The Indian original series, which is mostly in English, started streaming on March 8. Created by Zoya Akhtar and Reema Kagti, and directed by Akhtar, Nitya Mehra, Prashant Nair and Alankrita Shrivastava, Made in Heaven has extravagant North Indian weddings as backdrops for devolving relationships and incredulously easy rescue jobs from getting into disastrous marriages. In the wake of each wedding is a quick primer on what affluent India’s obsession with weddings can reveal. Typical problems include discreet dowry deals and unrelenting disdain for a 50-plus woman’s desire for a second married life
Made in Heaven unravels through friends Karan (Arjun Mathur) and Tara Khanna (Sobhita Dhulipala), a closet gay and a trophy wife respectively, who form a wedding planning company. As their company finds its feet and they stumble from one quirky client to the other, we are exposed to the many dark sides of human nature. It is certain to make you question the adage ‘marriages are made in heaven’ — because humans here on earth really mess it up. While the overarching narrative of the wedding saga remains the trials and tribulations of Karan and Tara, in each new episode we attend a whole new wedding shenanigan. There are the super-rich Roshans who get their future daughter-in-law investigated for since she comes from a different socio-economic background, which of course means that she is a gold digger.

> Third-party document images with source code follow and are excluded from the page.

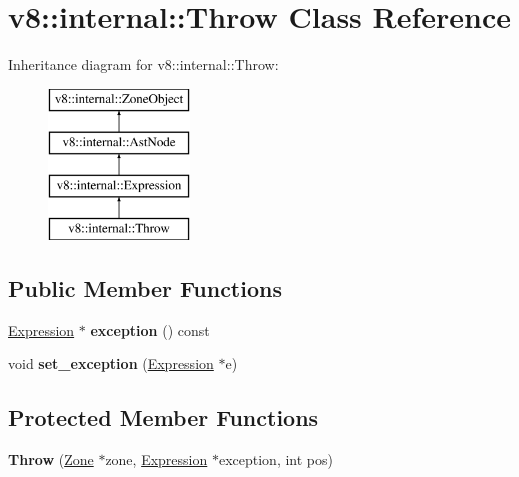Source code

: \hypertarget{classv8_1_1internal_1_1_throw}{}\section{v8\+:\+:internal\+:\+:Throw Class Reference}
\label{classv8_1_1internal_1_1_throw}
Inheritance diagram for v8\+:\+:internal\+:\+:Throw\+:\begin{figure}[H]
\begin{center}
\leavevmode
\includegraphics[height=4.000000cm]{classv8_1_1internal_1_1_throw}
\end{center}
\end{figure}
\subsection*{Public Member Functions}
\begin{DoxyCompactItemize}
\item 
\hyperlink{classv8_1_1internal_1_1_expression}{Expression} $\ast$ {\bfseries exception} () const \hypertarget{classv8_1_1internal_1_1_throw_a687bb00c79ab03ef7b0c557749cb8bc7}{}\label{classv8_1_1internal_1_1_throw_a687bb00c79ab03ef7b0c557749cb8bc7}

\item 
void {\bfseries set\+\_\+exception} (\hyperlink{classv8_1_1internal_1_1_expression}{Expression} $\ast$e)\hypertarget{classv8_1_1internal_1_1_throw_a1faa6aff3b46e92b94efe47029143384}{}\label{classv8_1_1internal_1_1_throw_a1faa6aff3b46e92b94efe47029143384}

\end{DoxyCompactItemize}
\subsection*{Protected Member Functions}
\begin{DoxyCompactItemize}
\item 
{\bfseries Throw} (\hyperlink{classv8_1_1internal_1_1_zone}{Zone} $\ast$zone, \hyperlink{classv8_1_1internal_1_1_expression}{Expression} $\ast$exception, int pos)\hypertarget{classv8_1_1internal_1_1_throw_afdd841ef33a27e2324ad72066dbb47c8}{}\label{classv8_1_1internal_1_1_throw_afdd841ef33a27e2324ad72066dbb47c8}

\end{DoxyCompactItemize}
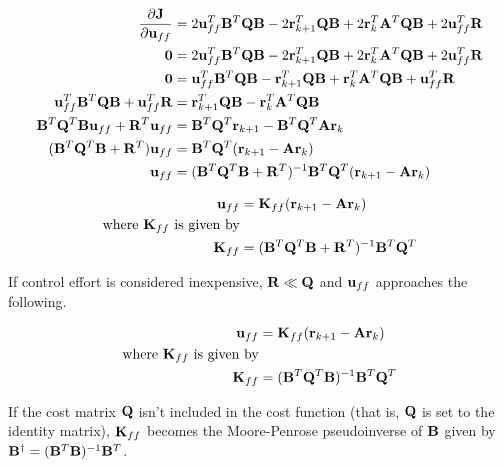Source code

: \begin{align*}
  \frac{\partial\mathbf{J}}{\partial\mathbf{u}_{ff}} &=
    2\mathbf{u}_{ff}^T\mathbf{B}^T\mathbf{Q}\mathbf{B} - 2\mathbf{r}_{k+1}^T\mathbf{Q}\mathbf{B} +
    2\mathbf{r}_k^T\mathbf{A}^T\mathbf{Q}\mathbf{B} + 2\mathbf{u}_{ff}^T\mathbf{R} \\
  \mathbf{0} &= 2\mathbf{u}_{ff}^T\mathbf{B}^T\mathbf{Q}\mathbf{B} -
    2\mathbf{r}_{k+1}^T\mathbf{Q}\mathbf{B} + 2\mathbf{r}_k^T\mathbf{A}^T\mathbf{Q}\mathbf{B} +
    2\mathbf{u}_{ff}^T\mathbf{R} \\
  \mathbf{0} &= \mathbf{u}_{ff}^T\mathbf{B}^T\mathbf{Q}\mathbf{B} -
    \mathbf{r}_{k+1}^T\mathbf{Q}\mathbf{B} + \mathbf{r}_k^T\mathbf{A}^T\mathbf{Q}\mathbf{B} +
    \mathbf{u}_{ff}^T\mathbf{R} \\
  \mathbf{u}_{ff}^T\mathbf{B}^T\mathbf{Q}\mathbf{B} + \mathbf{u}_{ff}^T\mathbf{R} &=
    \mathbf{r}_{k+1}^T\mathbf{Q}\mathbf{B} - \mathbf{r}_k^T\mathbf{A}^T\mathbf{Q}\mathbf{B} \\
  \mathbf{B}^T\mathbf{Q}^T\mathbf{B}\mathbf{u}_{ff} + \mathbf{R}^T\mathbf{u}_{ff} &=
    \mathbf{B}^T\mathbf{Q}^T\mathbf{r}_{k+1} - \mathbf{B}^T\mathbf{Q}^T\mathbf{A}\mathbf{r}_k \\
  (\mathbf{B}^T\mathbf{Q}^T\mathbf{B} + \mathbf{R}^T)\mathbf{u}_{ff} &=
    \mathbf{B}^T\mathbf{Q}^T(\mathbf{r}_{k+1} - \mathbf{A}\mathbf{r}_k) \\
  \mathbf{u}_{ff} &= (\mathbf{B}^T\mathbf{Q}^T\mathbf{B} +
    \mathbf{R}^T)^{-1}\mathbf{B}^T\mathbf{Q}^T(\mathbf{r}_{k+1} - \mathbf{A}\mathbf{r}_k)
\end{align*}

\begin{theorem}
  \begin{align}
    \mathbf{u}_{ff} &= \mathbf{K}_{ff} (\mathbf{r}_{k+1} - \mathbf{A}\mathbf{r}_k) \\
    \text{where $\mathbf{K}_{ff}$ is given by} \nonumber \\
    \mathbf{K}_{ff} &=
      (\mathbf{B}^T\mathbf{Q}^T\mathbf{B} + \mathbf{R}^T)^{-1}\mathbf{B}^T\mathbf{Q}^T
  \end{align}
\end{theorem}

If control effort is considered inexpensive, $\mathbf{R} \ll \mathbf{Q}$ and
$\mathbf{u}_{ff}$ approaches the following.

\begin{theorem}
  \begin{align}
    \mathbf{u}_{ff} &= \mathbf{K}_{ff} (\mathbf{r}_{k+1} - \mathbf{A}\mathbf{r}_k) \\
    \text{where $\mathbf{K}_{ff}$ is given by} \nonumber \\
    \mathbf{K}_{ff} &= (\mathbf{B}^T\mathbf{Q}^T\mathbf{B})^{-1}\mathbf{B}^T\mathbf{Q}^T
  \end{align}
\end{theorem}

\begin{remark}
  If the cost matrix $\mathbf{Q}$ isn't included in the cost function (that is,
  $\mathbf{Q}$ is set to the identity matrix), $\mathbf{K}_{ff}$ becomes the
  Moore-Penrose pseudoinverse of $\mathbf{B}$ given by
  $\mathbf{B}^\dagger = (\mathbf{B}^T\mathbf{B})^{-1}\mathbf{B}^T$.
\end{remark}

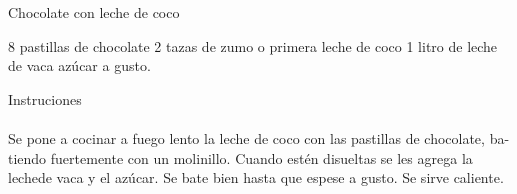 \documentclass{article}
\begin{document}
  {\noindent \huge Chocolate con leche de coco}
  \vspace{1cm}

  \begin{multicols}{2}
  \noindent \color{light} 8 pastillas de chocolate 2 tazas de zumo o primera leche de coco
  \columnbreak
      \noindent \color{light} 1 litro de leche de vaca azúcar a gusto.
    \end{multicols}
  \vspace{1cm}

  {\noindent \LARGE Instruciones}\\
  \\
  \noindent \color{light} Se pone a cocinar a fuego lento la leche de coco con las pastillas de
chocolate, ba-tiendo fuertemente con un molinillo. Cuando estén
disueltas se les agrega la lechede vaca y el azú­car. Se bate bien hasta
que espese a gusto. Se sirve caliente.
\end{document}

Then there is the Yadav wedding, where the head of a leading political party is marrying his daughter against her wishes for a profitable political alliance. We also have Bubbles who is engaged to be married to a closeted gay and there is an interfaith marriage. And we almost forgot about the big fat Punjabi wedding in Ludhiana, which is preceded by a contest where the woman who wins, gets to marry the US-based groom. Jaded tales of ‘compromise’, societal diktats, patriarchy, tradition — there is a manglik woman who has to marry tree — will make anyone question the sanctity of the institution.
But there are glimpses of hope. There is a small intimate interfaith wedding where the only demand of the bride is a wedding cake and then there is Priyanka (Shweta Tripathi) who walks out her wedding with an IAS officer when he demands Rs 4 crore as dowry.
What motivates Karan and Tara is not only the fat pay cheques, but also the desire to salvage the lives of others because their own are on the verge of falling apart. Tara’s industrialist husband Adil (Jim Sarbh) is cheating on her, and Karan is a closeted gay man. No matter how much Karan speaks out against Section 377 of Indian Penal Code for his own sake and the LGBTQ community to which he belongs, he doesn’t find enough validation and peace in his own life. Ours is a cruel nation for a person whose sexual preferences go beyond the hetero-normative, and the writers of Made in Heaven make a compelling narrative around this struggle through Karan’s journey.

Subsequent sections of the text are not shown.